Ch.4 - Structured API Overview
10 Jan 2025Transformations v.s. Actions
- Spark is a Distributed programming model.
- Multiple transformations build up a directed acyclic graph of instructions.
- An action is the execution of the graph of instructions by breaking it down into stages and Tasks.
- Transformation creates a new DataFrame/Dataset. Computation or conversion to native language types are done by calling an action.
DataFrames and Datasets
- Both are (distributed) table-like collections with well-defined rows and columns.
- They represent immutable, lazy evaluated plans that specify what operations to apply to data residing at a location to generate outputs.
- Tables and views are DataFrames equivalent.
Schemas
- A schema defines the column names and types of a DataFrame.
Overview of Structured Spark Types
Catalyst
- Spark use Catalyst to maintain its own type information throughout the planning and processing of work.
- This enables a wide variety of execution optimization
- Manipulations operate strictly on Spark type most of the time (even for Python/R)
df = spark.range(500).toDF("number")
df.select(df["number"] + 10)
DataFrame v.s. Datasets
DataFrames
- “untyped”: only check whether those types line up to those specified in the schema at runtime
- DataFrames are simply Datasets of Type
Row
DataSets
- “typed”: check whether types conform to the specification at compile time
- Only available in Scala
Rows
Row
is a rcord of dataRow
type is Spark’s internal representation of its optimized in-memory format for computation- It is highly specialized and efficient computation because:
- high garbage-collection and object instantiation costs using JVM types is avoided
- Rows can be manually created from:
- SQL
- RDD
- from data source
- from scratch (e.g.
spark.range(2).collect()
)
Columns
Possible types to represent includes:
- simple type, e.g. integer, string
- complex type, e.g. array, map
- null value
Overview of Structured API Execution
- Write DataFrame/Dataset/SQL Code.
- Valid code would be converted to a Logical Plan
- Spark turns the Logical Plan to a Physical Plan (check this)(?)

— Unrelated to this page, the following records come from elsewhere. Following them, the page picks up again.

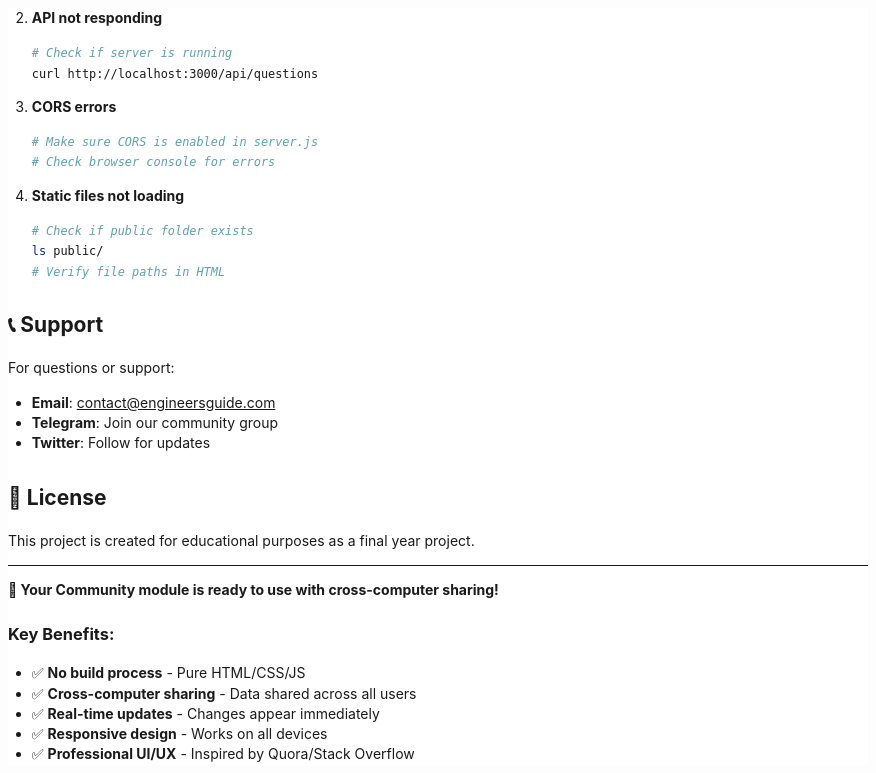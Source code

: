 2. **API not responding**
   ```bash
   # Check if server is running
   curl http://localhost:3000/api/questions
   ```

3. **CORS errors**
   ```bash
   # Make sure CORS is enabled in server.js
   # Check browser console for errors
   ```

4. **Static files not loading**
   ```bash
   # Check if public folder exists
   ls public/
   # Verify file paths in HTML
   ```

## 📞 Support

For questions or support:
- **Email**: contact@engineersguide.com
- **Telegram**: Join our community group
- **Twitter**: Follow for updates

## 📄 License

This project is created for educational purposes as a final year project.

---

**🎉 Your Community module is ready to use with cross-computer sharing!**

### Key Benefits:
- ✅ **No build process** - Pure HTML/CSS/JS
- ✅ **Cross-computer sharing** - Data shared across all users
- ✅ **Real-time updates** - Changes appear immediately
- ✅ **Responsive design** - Works on all devices
- ✅ **Professional UI/UX** - Inspired by Quora/Stack Overflow 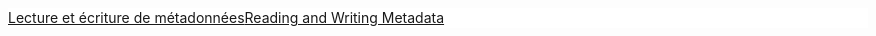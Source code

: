 [<span data-ttu-id="811c6-546">Lecture et écriture de métadonnées</span><span class="sxs-lookup"><span data-stu-id="811c6-546">Reading and Writing Metadata</span></span>](-gdiplus-reading-and-writing-metadata-use.md)
</dt> </dl>

 

 



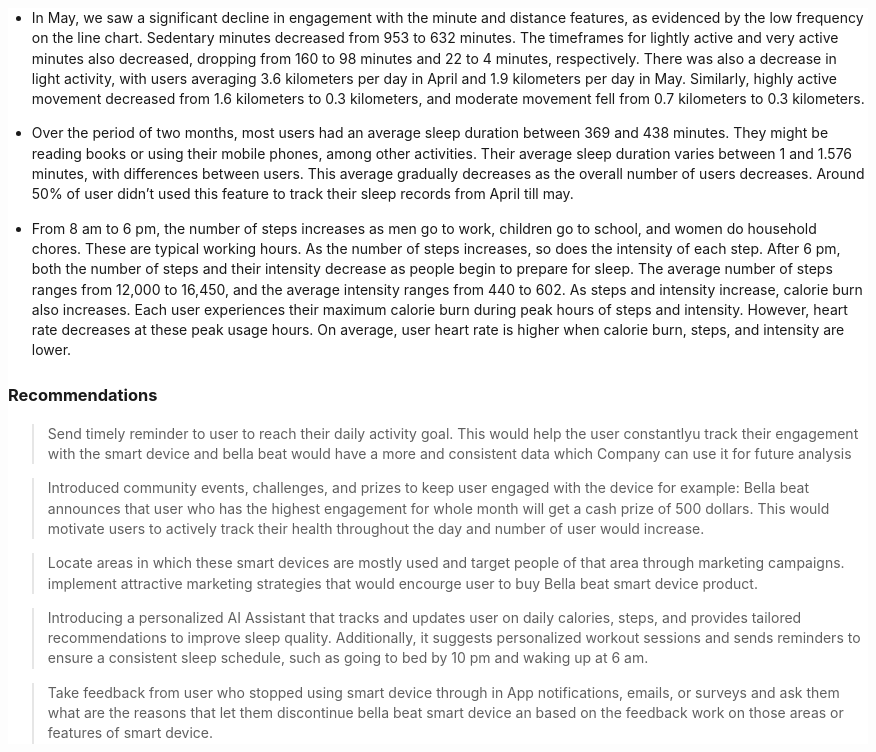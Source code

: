 - In May, we saw a significant decline in engagement with the minute and distance features, as evidenced by the low frequency on the line chart. Sedentary minutes decreased from 953 to 
  632 minutes. The timeframes for lightly active and very active minutes also decreased, dropping from 160 to 98 minutes and 22 to 4 minutes, respectively. There was also a decrease in 
  light activity, with users averaging 3.6 kilometers per day in April and 1.9 kilometers per day in May. Similarly, highly active movement decreased from 1.6 kilometers to 0.3 
  kilometers, and moderate movement fell from 0.7 kilometers to 0.3 kilometers.

- Over the period of two months, most users had an average sleep duration between 369 and 438 minutes.  They might be reading books or using their mobile phones, among other activities. 
  Their average sleep duration varies between 1 and 1.576 minutes, with differences between users. This average gradually decreases as the overall number of users decreases. Around 50% 
  of user didn’t used this feature to track their sleep records from April till may.

- From 8 am to 6 pm, the number of steps increases as men go to work, children go to school, and women do household chores. These are typical working hours. As the number of steps 
  increases, so does the intensity of each step. After 6 pm, both the number of steps and their intensity decrease as people begin to prepare for sleep. The average number of steps 
  ranges from 12,000 to 16,450, and the average intensity ranges from 440 to 602. As steps and intensity increase, calorie burn also increases. Each user experiences their maximum 
  calorie burn during peak hours of steps and intensity. However, heart rate decreases at these peak usage hours. On average, user heart rate is higher when calorie burn, steps, and 
  intensity are lower.

### Recommendations

> Send timely reminder to user to reach their daily activity goal. This would help the user constantlyu track their engagement with the smart device and bella beat would have a more and 
  consistent data which Company can use it for future analysis

> Introduced community events, challenges, and prizes to keep user engaged with the device for example: Bella beat announces that user who has the highest engagement for whole month
  will get a cash prize of 500 dollars. This would motivate users to actively track their health throughout the day and number of user would increase.

> Locate areas in which these smart devices are mostly used and target people of that area through marketing campaigns. implement attractive marketing strategies that would encourge user
   to buy Bella beat smart device product. 

> Introducing a personalized AI Assistant that tracks and updates user on daily calories, steps, and provides tailored recommendations to improve sleep quality. Additionally, it 
  suggests personalized workout sessions and sends reminders to ensure a consistent sleep schedule, such as going to bed by 10 pm and waking up at 6 am.

> Take feedback from user who stopped using smart device through in App notifications, emails, or surveys and ask them what are the reasons that let them discontinue bella
  beat smart device an based on the feedback work on those areas or features of smart device.











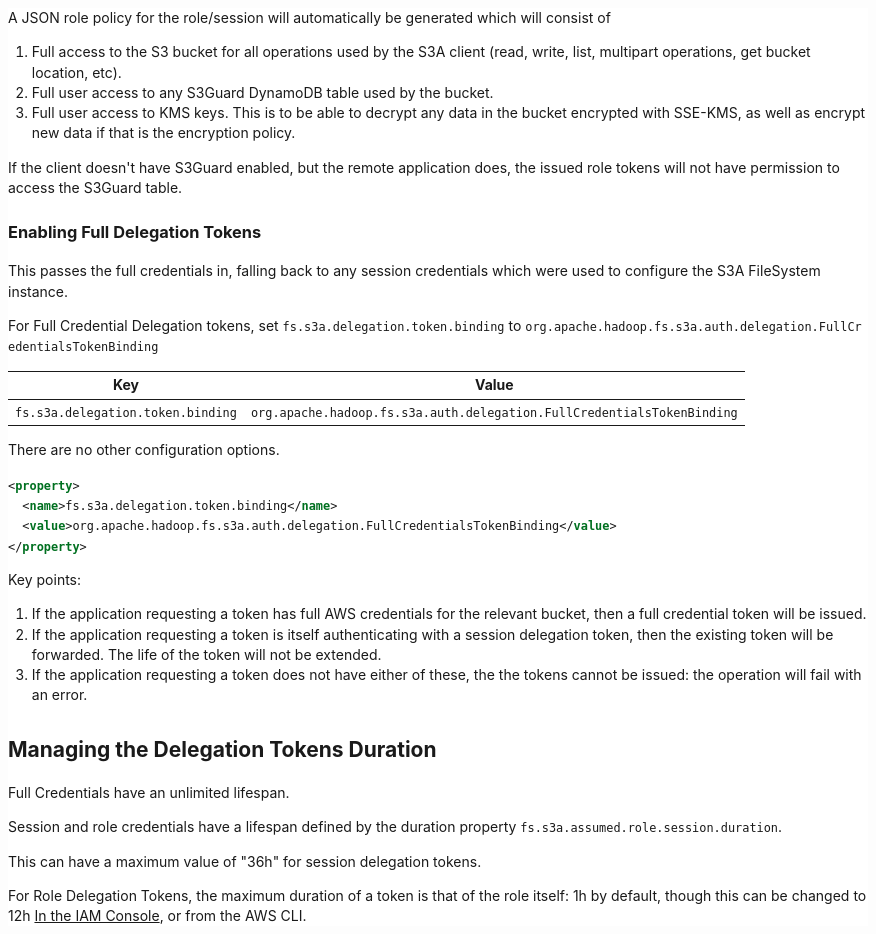 
A JSON role policy for the role/session will automatically be generated which will
consist of
1. Full access to the S3 bucket for all operations used by the S3A client
(read, write, list, multipart operations, get bucket location, etc).
1. Full user access to any S3Guard DynamoDB table used by the bucket.
1. Full user access to KMS keys. This is to be able to decrypt any data
in the bucket encrypted with SSE-KMS, as well as encrypt new data if that
is the encryption policy.

If the client doesn't have S3Guard enabled, but the remote application does,
the issued role tokens will not have permission to access the S3Guard table.

### <a name="enabling-full-tokens"></a> Enabling Full Delegation Tokens

This passes the full credentials in, falling back to any session credentials
which were used to configure the S3A FileSystem instance.

For Full Credential Delegation tokens, set `fs.s3a.delegation.token.binding`
to `org.apache.hadoop.fs.s3a.auth.delegation.FullCredentialsTokenBinding`

|  **Key** | **Value** |
| --- | --- | 
| `fs.s3a.delegation.token.binding` | `org.apache.hadoop.fs.s3a.auth.delegation.FullCredentialsTokenBinding` |

There are no other configuration options.

```xml
<property>
  <name>fs.s3a.delegation.token.binding</name>
  <value>org.apache.hadoop.fs.s3a.auth.delegation.FullCredentialsTokenBinding</value>
</property>
```

Key points:

1. If the application requesting a token has full AWS credentials for the
relevant bucket, then a full credential token will be issued.
1. If the application requesting a token is itself authenticating with
a session delegation token, then the existing token will be forwarded.
The life of the token will not be extended.
1. If the application requesting a token does not have either of these,
the the tokens cannot be issued: the operation will fail with an error.

## <a name="managing_token_duration"></a> Managing the Delegation Tokens Duration

Full Credentials have an unlimited lifespan.

Session and role credentials have a lifespan defined by the duration
property `fs.s3a.assumed.role.session.duration`.

This can have a maximum value of "36h" for session delegation tokens.

For Role Delegation Tokens, the maximum duration of a token is
that of the role itself: 1h by default, though this can be changed to
12h [In the IAM Console](https://console.aws.amazon.com/iam/home#/roles),
or from the AWS CLI.
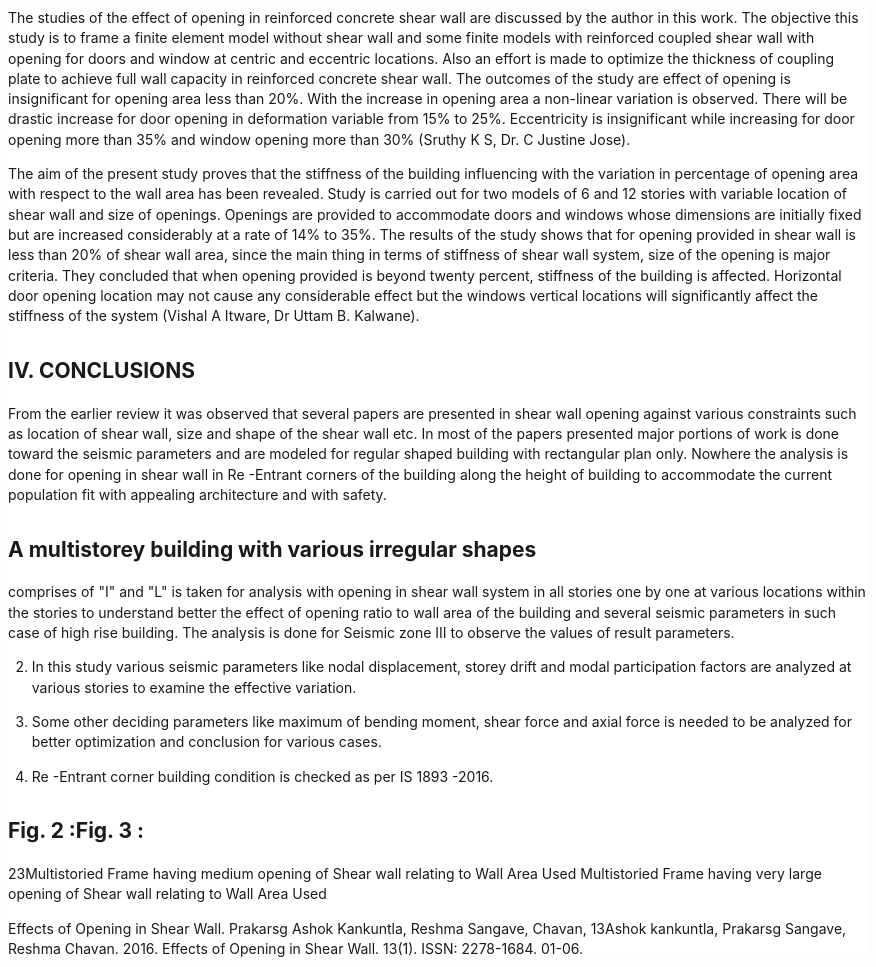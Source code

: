 The studies of the effect of opening in reinforced concrete shear wall are discussed by the author in this work. The objective this study is to frame a finite element model without shear wall and some finite models with reinforced coupled shear wall with opening for doors and window at centric and eccentric locations. Also an effort is made to optimize the thickness of coupling plate to achieve full wall capacity in reinforced concrete shear wall. The outcomes of the study are effect of opening is insignificant for opening area less than 20%. With the increase in opening area a non-linear variation is observed. There will be drastic increase for door opening in deformation variable from 15% to 25%. Eccentricity is insignificant while increasing for door opening more than 35% and window opening more than 30% (Sruthy K S, Dr. C Justine Jose).

The aim of the present study proves that the stiffness of the building influencing with the variation in percentage of opening area with respect to the wall area has been revealed. Study is carried out for two models of 6 and 12 stories with variable location of shear wall and size of openings. Openings are provided to accommodate doors and windows whose dimensions are initially fixed but are increased considerably at a rate of 14% to 35%. The results of the study shows that for opening provided in shear wall is less than 20% of shear wall area, since the main thing in terms of stiffness of shear wall system, size of the opening is major criteria. They concluded that when opening provided is beyond twenty percent, stiffness of the building is affected. Horizontal door opening location may not cause any considerable effect but the windows vertical locations will significantly affect the stiffness of the system (Vishal A Itware, Dr Uttam B. Kalwane).


## IV. CONCLUSIONS

From the earlier review it was observed that several papers are presented in shear wall opening against various constraints such as location of shear wall, size and shape of the shear wall etc. In most of the papers presented major portions of work is done toward the seismic parameters and are modeled for regular shaped building with rectangular plan only. Nowhere the analysis is done for opening in shear wall in Re -Entrant corners of the building along the height of building to accommodate the current population fit with appealing architecture and with safety.


## A multistorey building with various irregular shapes

comprises of "I" and "L" is taken for analysis with opening in shear wall system in all stories one by one at various locations within the stories to understand better the effect of opening ratio to wall area of the building and several seismic parameters in such case of high rise building. The analysis is done for Seismic zone III to observe the values of result parameters.

2. In this study various seismic parameters like nodal displacement, storey drift and modal participation factors are analyzed at various stories to examine the effective variation.

3. Some other deciding parameters like maximum of bending moment, shear force and axial force is needed to be analyzed for better optimization and conclusion for various cases.

4. Re -Entrant corner building condition is checked as per IS 1893 -2016.

## Fig. 2 :Fig. 3 :
23Multistoried Frame having medium opening of Shear wall relating to Wall Area Used Multistoried Frame having very large opening of Shear wall relating to Wall Area Used

Effects of Opening in Shear Wall. Prakarsg Ashok Kankuntla, Reshma Sangave, Chavan, 13Ashok kankuntla, Prakarsg Sangave, Reshma Chavan. 2016. Effects of Opening in Shear Wall. 13(1). ISSN: 2278-1684. 01-06.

- Spark executes the Physical Plan (RDD manipulation) on the cluster
Logical Planning
Logical
Analysis Optimization
User Code -> Unresolved plan ---------> Resolved Plan --------------> Optimized Plan
^
|
|
Catalog
- Spark uses the catalog, a repository of all tables and DataFrame information, to resolve columns and tables in the analyzer.
- Catalyst Optimizer is a collection of rules that attempt to optimize the logical plan by pushing down predicates or selection.
- Resolved physical plan is passed through the Catalyst Optimizer to obtain an optimized plan.
Physical Planning
The physical plan specifies how the logical plan will execute on the cluster by generating different physical execution strategy and comparing them through a cost model.
Optimized Various Cost Best Executed
logical plan ---> Physical Plans ---> Model ---> Physical Plan ---> on the cluster
Execution
- Upon selecting a physical plan, Spark runs all the code over RDDs, the lower-level programming interface of Spark.
- Spark performs further optimizations at runtime, generating native Java bytecode that can remove entire tasks or stages during execution.
- The results is finally returned to the user.